▶

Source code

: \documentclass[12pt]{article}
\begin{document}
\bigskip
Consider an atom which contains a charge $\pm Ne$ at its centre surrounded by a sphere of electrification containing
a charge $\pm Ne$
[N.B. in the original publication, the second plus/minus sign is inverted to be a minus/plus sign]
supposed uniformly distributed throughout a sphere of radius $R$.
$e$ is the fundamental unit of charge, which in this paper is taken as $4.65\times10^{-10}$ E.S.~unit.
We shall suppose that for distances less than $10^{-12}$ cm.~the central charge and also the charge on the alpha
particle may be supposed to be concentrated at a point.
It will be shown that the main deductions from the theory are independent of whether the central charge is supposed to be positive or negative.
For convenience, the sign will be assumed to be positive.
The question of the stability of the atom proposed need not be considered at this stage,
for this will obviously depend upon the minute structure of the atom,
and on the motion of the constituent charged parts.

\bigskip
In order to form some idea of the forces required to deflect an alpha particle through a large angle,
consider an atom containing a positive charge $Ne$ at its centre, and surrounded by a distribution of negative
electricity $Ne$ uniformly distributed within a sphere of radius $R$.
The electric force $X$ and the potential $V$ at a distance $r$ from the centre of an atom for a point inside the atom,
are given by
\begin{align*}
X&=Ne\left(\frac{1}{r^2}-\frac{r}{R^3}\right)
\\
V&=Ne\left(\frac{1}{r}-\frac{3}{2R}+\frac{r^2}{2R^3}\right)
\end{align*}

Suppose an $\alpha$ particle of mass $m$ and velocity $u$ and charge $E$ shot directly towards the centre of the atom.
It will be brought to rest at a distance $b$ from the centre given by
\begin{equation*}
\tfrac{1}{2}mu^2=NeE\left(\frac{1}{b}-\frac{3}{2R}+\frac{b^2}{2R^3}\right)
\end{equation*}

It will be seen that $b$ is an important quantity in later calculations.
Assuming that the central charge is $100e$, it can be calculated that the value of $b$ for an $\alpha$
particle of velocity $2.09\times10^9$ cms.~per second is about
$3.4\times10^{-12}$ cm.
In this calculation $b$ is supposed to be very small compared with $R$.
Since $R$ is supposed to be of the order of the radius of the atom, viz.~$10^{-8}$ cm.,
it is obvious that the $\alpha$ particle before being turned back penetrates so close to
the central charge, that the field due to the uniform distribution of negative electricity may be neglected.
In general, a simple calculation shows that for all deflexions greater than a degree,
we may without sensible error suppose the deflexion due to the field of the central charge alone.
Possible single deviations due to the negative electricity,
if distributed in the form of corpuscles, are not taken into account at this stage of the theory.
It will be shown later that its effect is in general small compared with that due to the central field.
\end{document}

◀

Your objective:
Scan the records for the string "general". Copy each line in which it appears.

Answer space:
In general, a simple calculation shows that for all deflexions greater than a degree,
It will be shown later that its effect is in general small compared with that due to the central field.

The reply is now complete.